Work request -
Transcribe the lines from the start of the data below through the line with "server to run", word for word and nothing more.

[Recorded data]
◇ ◇ ◇

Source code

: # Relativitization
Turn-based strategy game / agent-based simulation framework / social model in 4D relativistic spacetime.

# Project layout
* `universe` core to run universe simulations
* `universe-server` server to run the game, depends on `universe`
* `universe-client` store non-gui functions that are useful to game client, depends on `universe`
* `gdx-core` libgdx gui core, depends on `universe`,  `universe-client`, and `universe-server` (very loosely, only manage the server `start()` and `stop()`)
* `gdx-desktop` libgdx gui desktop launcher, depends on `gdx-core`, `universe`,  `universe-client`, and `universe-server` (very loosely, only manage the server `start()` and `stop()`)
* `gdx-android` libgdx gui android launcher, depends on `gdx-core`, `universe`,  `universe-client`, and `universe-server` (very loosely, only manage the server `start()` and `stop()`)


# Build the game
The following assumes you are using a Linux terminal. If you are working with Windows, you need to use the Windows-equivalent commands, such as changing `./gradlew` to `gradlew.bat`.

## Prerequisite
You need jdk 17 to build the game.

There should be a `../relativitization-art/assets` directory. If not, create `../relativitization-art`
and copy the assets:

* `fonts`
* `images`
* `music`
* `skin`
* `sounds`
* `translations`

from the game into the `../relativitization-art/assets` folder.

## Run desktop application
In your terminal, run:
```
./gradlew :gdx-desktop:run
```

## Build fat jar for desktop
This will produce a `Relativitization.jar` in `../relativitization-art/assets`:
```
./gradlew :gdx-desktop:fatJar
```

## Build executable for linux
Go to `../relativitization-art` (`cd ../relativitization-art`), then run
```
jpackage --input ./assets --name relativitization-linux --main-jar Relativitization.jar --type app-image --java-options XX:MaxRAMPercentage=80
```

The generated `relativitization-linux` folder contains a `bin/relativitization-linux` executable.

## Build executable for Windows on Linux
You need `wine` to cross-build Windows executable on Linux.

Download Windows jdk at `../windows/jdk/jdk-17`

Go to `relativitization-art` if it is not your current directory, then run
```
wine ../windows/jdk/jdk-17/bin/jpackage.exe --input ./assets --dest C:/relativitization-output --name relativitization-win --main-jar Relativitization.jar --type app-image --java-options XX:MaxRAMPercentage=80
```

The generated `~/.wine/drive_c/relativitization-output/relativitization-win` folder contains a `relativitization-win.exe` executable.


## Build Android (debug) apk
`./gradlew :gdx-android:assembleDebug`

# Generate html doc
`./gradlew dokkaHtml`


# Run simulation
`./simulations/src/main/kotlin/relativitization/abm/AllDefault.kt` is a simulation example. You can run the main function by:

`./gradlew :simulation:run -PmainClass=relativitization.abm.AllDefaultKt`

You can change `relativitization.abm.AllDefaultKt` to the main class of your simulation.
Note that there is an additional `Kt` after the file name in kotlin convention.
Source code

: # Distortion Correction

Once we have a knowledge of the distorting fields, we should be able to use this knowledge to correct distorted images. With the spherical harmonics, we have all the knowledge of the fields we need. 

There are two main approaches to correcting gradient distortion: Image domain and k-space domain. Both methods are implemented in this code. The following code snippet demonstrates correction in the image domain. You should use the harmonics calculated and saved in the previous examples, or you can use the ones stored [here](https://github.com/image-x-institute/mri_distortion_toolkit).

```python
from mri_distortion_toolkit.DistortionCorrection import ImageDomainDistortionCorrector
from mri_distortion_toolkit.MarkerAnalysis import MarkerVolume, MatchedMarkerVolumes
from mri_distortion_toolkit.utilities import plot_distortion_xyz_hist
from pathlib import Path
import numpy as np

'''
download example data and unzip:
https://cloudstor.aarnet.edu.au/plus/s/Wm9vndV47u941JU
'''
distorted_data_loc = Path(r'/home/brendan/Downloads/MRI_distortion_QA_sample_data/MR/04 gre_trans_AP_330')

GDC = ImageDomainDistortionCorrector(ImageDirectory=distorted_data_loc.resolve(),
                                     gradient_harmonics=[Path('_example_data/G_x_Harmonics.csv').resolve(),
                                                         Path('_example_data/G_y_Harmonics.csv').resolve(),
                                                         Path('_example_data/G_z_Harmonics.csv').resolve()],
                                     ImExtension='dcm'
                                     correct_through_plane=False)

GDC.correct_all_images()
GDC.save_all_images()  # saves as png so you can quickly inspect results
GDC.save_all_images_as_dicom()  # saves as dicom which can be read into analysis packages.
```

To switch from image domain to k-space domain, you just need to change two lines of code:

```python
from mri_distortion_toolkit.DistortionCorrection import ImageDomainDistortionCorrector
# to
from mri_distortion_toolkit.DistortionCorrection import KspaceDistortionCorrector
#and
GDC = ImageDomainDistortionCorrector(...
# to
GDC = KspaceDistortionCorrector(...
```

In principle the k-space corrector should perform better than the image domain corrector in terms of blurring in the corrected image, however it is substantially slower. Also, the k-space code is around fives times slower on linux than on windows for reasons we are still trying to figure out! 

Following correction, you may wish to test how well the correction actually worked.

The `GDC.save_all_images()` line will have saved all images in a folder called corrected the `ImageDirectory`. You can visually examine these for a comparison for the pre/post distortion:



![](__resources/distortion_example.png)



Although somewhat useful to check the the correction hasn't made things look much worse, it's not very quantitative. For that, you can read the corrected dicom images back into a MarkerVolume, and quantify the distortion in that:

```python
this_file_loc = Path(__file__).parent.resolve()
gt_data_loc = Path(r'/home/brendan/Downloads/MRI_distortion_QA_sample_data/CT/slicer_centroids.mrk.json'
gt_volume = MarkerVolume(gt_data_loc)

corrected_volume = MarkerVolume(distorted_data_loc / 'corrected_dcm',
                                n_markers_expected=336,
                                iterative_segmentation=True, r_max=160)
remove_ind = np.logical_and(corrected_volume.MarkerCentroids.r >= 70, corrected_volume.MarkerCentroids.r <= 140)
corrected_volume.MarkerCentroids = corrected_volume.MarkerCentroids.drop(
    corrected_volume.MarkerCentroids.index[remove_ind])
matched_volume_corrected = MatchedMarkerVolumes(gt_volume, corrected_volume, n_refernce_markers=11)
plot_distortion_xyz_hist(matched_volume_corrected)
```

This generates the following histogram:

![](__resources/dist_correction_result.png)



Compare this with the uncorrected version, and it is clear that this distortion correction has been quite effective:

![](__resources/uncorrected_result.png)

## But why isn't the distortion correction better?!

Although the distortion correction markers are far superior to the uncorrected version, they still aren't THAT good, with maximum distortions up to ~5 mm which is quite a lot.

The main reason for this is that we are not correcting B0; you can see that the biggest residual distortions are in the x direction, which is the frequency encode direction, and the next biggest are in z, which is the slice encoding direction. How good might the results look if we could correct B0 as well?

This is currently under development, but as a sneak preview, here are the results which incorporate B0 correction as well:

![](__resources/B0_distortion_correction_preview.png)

◇ ◇ ◇

Response to this exercise -
Source code

: # Relativitization
Turn-based strategy game / agent-based simulation framework / social model in 4D relativistic spacetime.

# Project layout
* `universe` core to run universe simulations
* `universe-server` server to run the game, depends on `universe`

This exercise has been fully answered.